Saturday, February 17, 2018

Impact of doing a flashback on data guard environment


In very rare case, We may end up in situation like some logical mistake has been happened to our production database and as a last resort to recover the data we may need to do a flashback operation at primary database. When we do a flashback operation on primary database subsequently redo apply will get stopped out on all standby databases.In this demonstration I will show how to bring our standby back in sync with our production database. 

Here SRCDB is my primary database and TRGDB is my standby database. Flashback should be enabled on both primary and standby database.

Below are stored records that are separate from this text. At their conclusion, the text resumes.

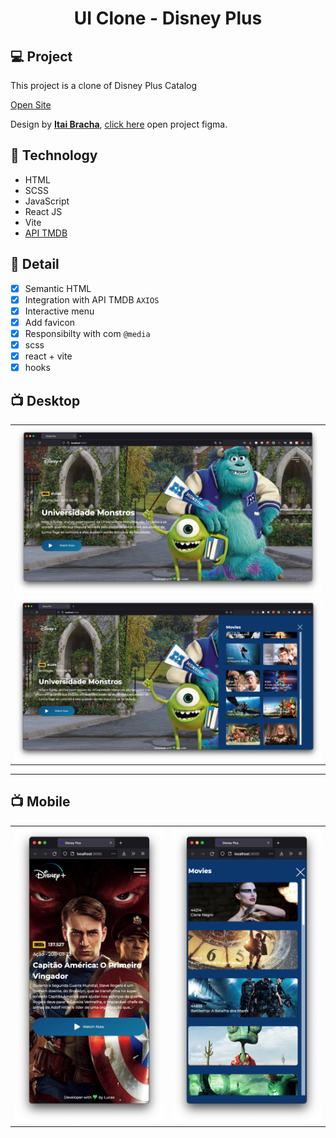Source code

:<h1 align="center">
  UI Clone - Disney Plus
</h1>

## 💻 Project

This project is a clone of Disney Plus Catalog

<a href="https://disney-plus-ui.vercel.app/" target="_blank">Open Site</a>

Design by [**Itai Bracha**](https://www.figma.com/@itaibracha), [click here](https://www.figma.com/file/AfcZjKNRxDWOSSI0vrnrls?node-id=0%3A105) open project figma.

## 🚀 Technology

- HTML
- SCSS
- JavaScript
- React JS
- Vite
- [API TMDB](https://www.themoviedb.org/documentation/api)

## 📔 Detail

- [x]  Semantic HTML
- [x]  Integration with API TMDB `AXIOS`
- [x]  Interactive menu
- [x]  Add favicon
- [x]  Responsibilty with com `@media`
- [x]  scss
- [x]  react + vite
- [x]  hooks

## 📺 Desktop


<table>
  <tr>
    <td valign="top"><img src=".github/monster_2.png"></td>
  </tr>
  <tr>
    <td valign="top"><img src=".github/monster_1.png"/></td>
  </tr>
</table>

---

## 📺 Mobile

<table>
  <tr>
    <td valign="top"><img src=".github/capitan_1.png"></td>
    <td valign="top"><img src=".github/capitan_2.png"/></td>
  </tr>
</table>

C:\Users\Mahi>set ORACLE_SID=SRCDB
C:\Users\Mahi>sqlplus / as sysdba
SQL*Plus: Release 12.1.0.1.0 Production on Fri Feb 16 19:38:05 2018
Copyright (c) 1982, 2013, Oracle.  All rights reserved.
Connected to:
Oracle Database 12c Enterprise Edition Release 12.1.0.1.0 - 64bit Production
With the Partitioning, OLAP, Advanced Analytics and Real Application Testing options

SQL>select name ,open_mode, database_role,flashback_on from v$database;

NAME      OPEN_MODE            DATABASE_ROLE    FLASHBACK_ON
--------- -------------------- ---------------- ------------------
SRCDB     READ WRITE           PRIMARY          YES


SQL> select systimestamp from dual;

SYSTIMESTAMP
---------------------------------------------------------------------------
16-FEB-18 07.38.37.868000 PM +05:30


SQL> select count(*) from hr.JOBS;

  COUNT(*)
----------
        19

C:\Users\Mahi>sqlplus sys@trgdb as sysdba
SQL*Plus: Release 12.1.0.1.0 Production on Fri Feb 16 19:41:04 2018
Copyright (c) 1982, 2013, Oracle.  All rights reserved.
Enter password:
Connected to:
Oracle Database 12c Enterprise Edition Release 12.1.0.1.0 - 64bit Production
With the Partitioning, OLAP, Advanced Analytics and Real Application Testing options

SQL> select name ,open_mode, database_role,flashback_on from v$database;

NAME      OPEN_MODE            DATABASE_ROLE    FLASHBACK_ON
--------- -------------------- ---------------- ------------------
SRCDB     READ ONLY WITH APPLY PHYSICAL STANDBY YES


SQL> select count(*) from hr.JOBS;

  COUNT(*)
----------
        19
SQL>

Let's do some logical mistake-

C:\Users\Mahi>sqlplus sys@srcdb as sysdba
SQL*Plus: Release 12.1.0.1.0 Production on Fri Feb 16 19:45:20 2018
Copyright (c) 1982, 2013, Oracle.  All rights reserved.
Enter password:
Connected to:
Oracle Database 12c Enterprise Edition Release 12.1.0.1.0 - 64bit Production
With the Partitioning, OLAP, Advanced Analytics and Real Application Testing options

SQL> drop user hr cascade ;

User dropped.

SQL>

As I have configured "Real Time Apply" the logical mistake that I have done on my primary database should have applied to my standby database as well.I will verify that on my standby.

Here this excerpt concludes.